I'm trying to summarize an MSnSet object from PSM-level to peptide-level, and then to protein-level. I do this in two steps because I want to normalize on the peptide level.
However, doing so
pepqnt <- combineFeatures(qnt, groupBy = fData(qnt)$sequence, fun = sum) pepqnt_S <- normalise(pepqnt, "sum") pepqnt_norm <- normalise(pepqnt_S, "quantiles.robust") protqnt <- combineFeatures(pepqnt_norm, groupBy = fData(pepqnt_norm)$accession, fun = sum)

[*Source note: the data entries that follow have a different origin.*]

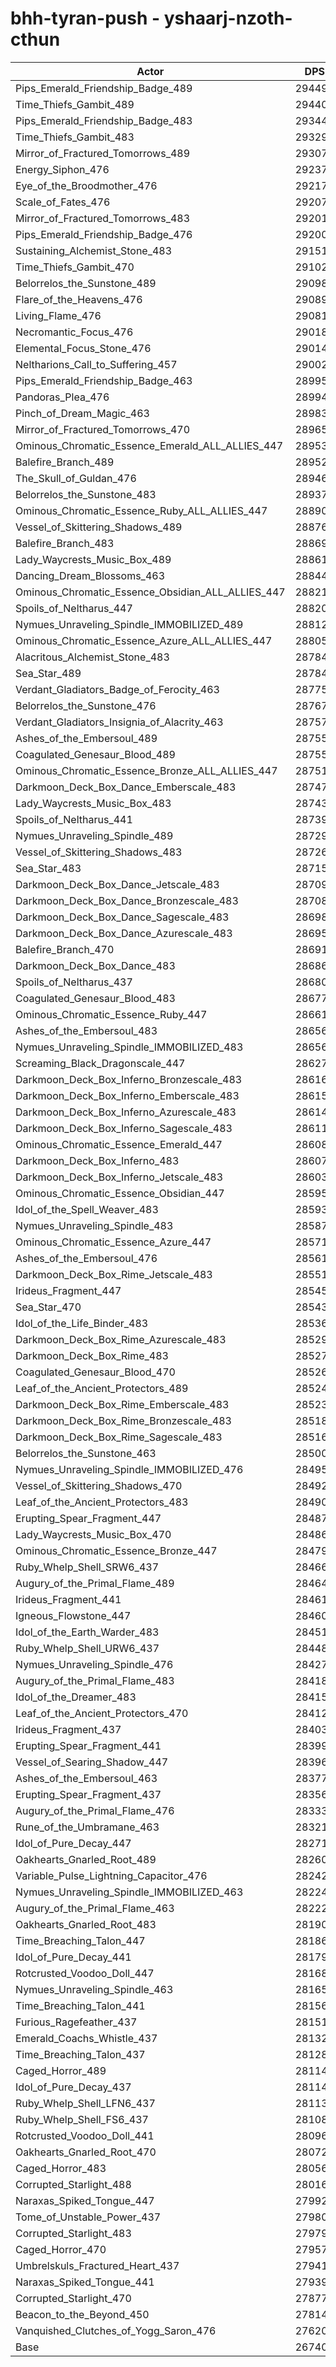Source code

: # bhh-tyran-push - yshaarj-nzoth-cthun
| Actor | DPS | Increase |
|---|:---:|:---:|
|Pips_Emerald_Friendship_Badge_489|294494|10.13%|
|Time_Thiefs_Gambit_489|294402|10.10%|
|Pips_Emerald_Friendship_Badge_483|293442|9.74%|
|Time_Thiefs_Gambit_483|293299|9.69%|
|Mirror_of_Fractured_Tomorrows_489|293071|9.60%|
|Energy_Siphon_476|292376|9.34%|
|Eye_of_the_Broodmother_476|292170|9.26%|
|Scale_of_Fates_476|292075|9.23%|
|Mirror_of_Fractured_Tomorrows_483|292010|9.20%|
|Pips_Emerald_Friendship_Badge_476|292002|9.20%|
|Sustaining_Alchemist_Stone_483|291516|9.02%|
|Time_Thiefs_Gambit_470|291028|8.84%|
|Belorrelos_the_Sunstone_489|290989|8.82%|
|Flare_of_the_Heavens_476|290891|8.78%|
|Living_Flame_476|290815|8.76%|
|Necromantic_Focus_476|290182|8.52%|
|Elemental_Focus_Stone_476|290144|8.51%|
|Neltharions_Call_to_Suffering_457|290029|8.46%|
|Pips_Emerald_Friendship_Badge_463|289958|8.44%|
|Pandoras_Plea_476|289941|8.43%|
|Pinch_of_Dream_Magic_463|289833|8.39%|
|Mirror_of_Fractured_Tomorrows_470|289655|8.32%|
|Ominous_Chromatic_Essence_Emerald_ALL_ALLIES_447|289538|8.28%|
|Balefire_Branch_489|289529|8.28%|
|The_Skull_of_Guldan_476|289460|8.25%|
|Belorrelos_the_Sunstone_483|289370|8.22%|
|Ominous_Chromatic_Essence_Ruby_ALL_ALLIES_447|288906|8.04%|
|Vessel_of_Skittering_Shadows_489|288762|7.99%|
|Balefire_Branch_483|288691|7.96%|
|Lady_Waycrests_Music_Box_489|288611|7.93%|
|Dancing_Dream_Blossoms_463|288449|7.87%|
|Ominous_Chromatic_Essence_Obsidian_ALL_ALLIES_447|288219|7.79%|
|Spoils_of_Neltharus_447|288202|7.78%|
|Nymues_Unraveling_Spindle_IMMOBILIZED_489|288127|7.75%|
|Ominous_Chromatic_Essence_Azure_ALL_ALLIES_447|288056|7.72%|
|Alacritous_Alchemist_Stone_483|287847|7.65%|
|Sea_Star_489|287843|7.64%|
|Verdant_Gladiators_Badge_of_Ferocity_463|287751|7.61%|
|Belorrelos_the_Sunstone_476|287672|7.58%|
|Verdant_Gladiators_Insignia_of_Alacrity_463|287577|7.55%|
|Ashes_of_the_Embersoul_489|287558|7.54%|
|Coagulated_Genesaur_Blood_489|287550|7.54%|
|Ominous_Chromatic_Essence_Bronze_ALL_ALLIES_447|287518|7.52%|
|Darkmoon_Deck_Box_Dance_Emberscale_483|287470|7.51%|
|Lady_Waycrests_Music_Box_483|287438|7.49%|
|Spoils_of_Neltharus_441|287394|7.48%|
|Nymues_Unraveling_Spindle_489|287298|7.44%|
|Vessel_of_Skittering_Shadows_483|287266|7.43%|
|Sea_Star_483|287158|7.39%|
|Darkmoon_Deck_Box_Dance_Jetscale_483|287090|7.36%|
|Darkmoon_Deck_Box_Dance_Bronzescale_483|287088|7.36%|
|Darkmoon_Deck_Box_Dance_Sagescale_483|286980|7.32%|
|Darkmoon_Deck_Box_Dance_Azurescale_483|286953|7.31%|
|Balefire_Branch_470|286917|7.30%|
|Darkmoon_Deck_Box_Dance_483|286862|7.28%|
|Spoils_of_Neltharus_437|286802|7.26%|
|Coagulated_Genesaur_Blood_483|286779|7.25%|
|Ominous_Chromatic_Essence_Ruby_447|286615|7.19%|
|Ashes_of_the_Embersoul_483|286562|7.17%|
|Nymues_Unraveling_Spindle_IMMOBILIZED_483|286562|7.17%|
|Screaming_Black_Dragonscale_447|286271|7.06%|
|Darkmoon_Deck_Box_Inferno_Bronzescale_483|286163|7.02%|
|Darkmoon_Deck_Box_Inferno_Emberscale_483|286157|7.01%|
|Darkmoon_Deck_Box_Inferno_Azurescale_483|286147|7.01%|
|Darkmoon_Deck_Box_Inferno_Sagescale_483|286111|7.00%|
|Ominous_Chromatic_Essence_Emerald_447|286086|6.99%|
|Darkmoon_Deck_Box_Inferno_483|286074|6.98%|
|Darkmoon_Deck_Box_Inferno_Jetscale_483|286033|6.97%|
|Ominous_Chromatic_Essence_Obsidian_447|285950|6.94%|
|Idol_of_the_Spell_Weaver_483|285938|6.93%|
|Nymues_Unraveling_Spindle_483|285871|6.91%|
|Ominous_Chromatic_Essence_Azure_447|285716|6.85%|
|Ashes_of_the_Embersoul_476|285616|6.81%|
|Darkmoon_Deck_Box_Rime_Jetscale_483|285512|6.77%|
|Irideus_Fragment_447|285459|6.75%|
|Sea_Star_470|285439|6.75%|
|Idol_of_the_Life_Binder_483|285367|6.72%|
|Darkmoon_Deck_Box_Rime_Azurescale_483|285299|6.69%|
|Darkmoon_Deck_Box_Rime_483|285270|6.68%|
|Coagulated_Genesaur_Blood_470|285262|6.68%|
|Leaf_of_the_Ancient_Protectors_489|285240|6.67%|
|Darkmoon_Deck_Box_Rime_Emberscale_483|285237|6.67%|
|Darkmoon_Deck_Box_Rime_Bronzescale_483|285181|6.65%|
|Darkmoon_Deck_Box_Rime_Sagescale_483|285165|6.64%|
|Belorrelos_the_Sunstone_463|285007|6.58%|
|Nymues_Unraveling_Spindle_IMMOBILIZED_476|284956|6.57%|
|Vessel_of_Skittering_Shadows_470|284920|6.55%|
|Leaf_of_the_Ancient_Protectors_483|284905|6.55%|
|Erupting_Spear_Fragment_447|284871|6.53%|
|Lady_Waycrests_Music_Box_470|284866|6.53%|
|Ominous_Chromatic_Essence_Bronze_447|284790|6.50%|
|Ruby_Whelp_Shell_SRW6_437|284669|6.46%|
|Augury_of_the_Primal_Flame_489|284643|6.45%|
|Irideus_Fragment_441|284616|6.44%|
|Igneous_Flowstone_447|284601|6.43%|
|Idol_of_the_Earth_Warder_483|284510|6.40%|
|Ruby_Whelp_Shell_URW6_437|284488|6.39%|
|Nymues_Unraveling_Spindle_476|284272|6.31%|
|Augury_of_the_Primal_Flame_483|284187|6.28%|
|Idol_of_the_Dreamer_483|284156|6.27%|
|Leaf_of_the_Ancient_Protectors_470|284126|6.25%|
|Irideus_Fragment_437|284035|6.22%|
|Erupting_Spear_Fragment_441|283995|6.21%|
|Vessel_of_Searing_Shadow_447|283963|6.19%|
|Ashes_of_the_Embersoul_463|283773|6.12%|
|Erupting_Spear_Fragment_437|283564|6.04%|
|Augury_of_the_Primal_Flame_476|283338|5.96%|
|Rune_of_the_Umbramane_463|283211|5.91%|
|Idol_of_Pure_Decay_447|282719|5.73%|
|Oakhearts_Gnarled_Root_489|282601|5.68%|
|Variable_Pulse_Lightning_Capacitor_476|282425|5.62%|
|Nymues_Unraveling_Spindle_IMMOBILIZED_463|282248|5.55%|
|Augury_of_the_Primal_Flame_463|282220|5.54%|
|Oakhearts_Gnarled_Root_483|281901|5.42%|
|Time_Breaching_Talon_447|281868|5.41%|
|Idol_of_Pure_Decay_441|281796|5.38%|
|Rotcrusted_Voodoo_Doll_447|281686|5.34%|
|Nymues_Unraveling_Spindle_463|281654|5.33%|
|Time_Breaching_Talon_441|281568|5.30%|
|Furious_Ragefeather_437|281516|5.28%|
|Emerald_Coachs_Whistle_437|281321|5.21%|
|Time_Breaching_Talon_437|281283|5.19%|
|Caged_Horror_489|281148|5.14%|
|Idol_of_Pure_Decay_437|281143|5.14%|
|Ruby_Whelp_Shell_LFN6_437|281137|5.14%|
|Ruby_Whelp_Shell_FS6_437|281082|5.12%|
|Rotcrusted_Voodoo_Doll_441|280967|5.07%|
|Oakhearts_Gnarled_Root_470|280722|4.98%|
|Caged_Horror_483|280563|4.92%|
|Corrupted_Starlight_488|280164|4.77%|
|Naraxas_Spiked_Tongue_447|279923|4.68%|
|Tome_of_Unstable_Power_437|279804|4.64%|
|Corrupted_Starlight_483|279792|4.63%|
|Caged_Horror_470|279570|4.55%|
|Umbrelskuls_Fractured_Heart_437|279412|4.49%|
|Naraxas_Spiked_Tongue_441|279392|4.48%|
|Corrupted_Starlight_470|278777|4.25%|
|Beacon_to_the_Beyond_450|278149|4.02%|
|Vanquished_Clutches_of_Yogg_Saron_476|276204|3.29%|
|Base|267401|0.00%|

results in the following error:
Error in value[[3L]](cond) : duplicate 'row.names' are not allowed AnnotatedDataFrame 'initialize' could not update varMetadata: perhaps pData and varMetadata are inconsistent? In addition: Warning message: non-unique values when setting 'row.names': ‘CV.TMT6.126’, ‘CV.TMT6.127’, ‘CV.TMT6.128’, ‘CV.TMT6.129’, ‘CV.TMT6.130’, ‘CV.TMT6.131’
Why isn't this possible? How can I resolve this problem?
FYI: it is possible to go from the PSM-level straight to the protein-level without grouping by sequence first, but that's not what I want. Also, I can't verify whether pData is consistent or not because I can't find it anywhere.
Full code sample below:
library("RforProteomics") library(MSnbase) library(mzR) library(Rcpp) library(rpx) px1 <- PXDataset("PXD000001") mztab <- pxget(px1, "PXD000001_mztab.txt") qnt_incl_NA <- readMzTabData(mztab, what = "PEP", version = "0.9") sampleNames(qnt_incl_NA) <- reporterNames(TMT6) qnt <- filterNA(qnt_incl_NA) pepqnt <- combineFeatures(qnt, groupBy = fData(qnt)$sequence, fun = sum) pepqnt_S <- normalise(pepqnt, "sum") pepqnt_norm <- normalise(pepqnt_S, "quantiles.robust") protqnt <- combineFeatures(pepqnt_norm, groupBy = fData(pepqnt_norm)$accession, fun = sum)
Thanks Laurent, your solution #2 works!
Remarkably enough, solution #1 does not. It produces the same error. I'll also comment on the GitHub issue.
Thank you for your answer - I'll investigate the
CV = FALSE
issue.It should be `cv = FALSE` in lower case - sorry for the confusion.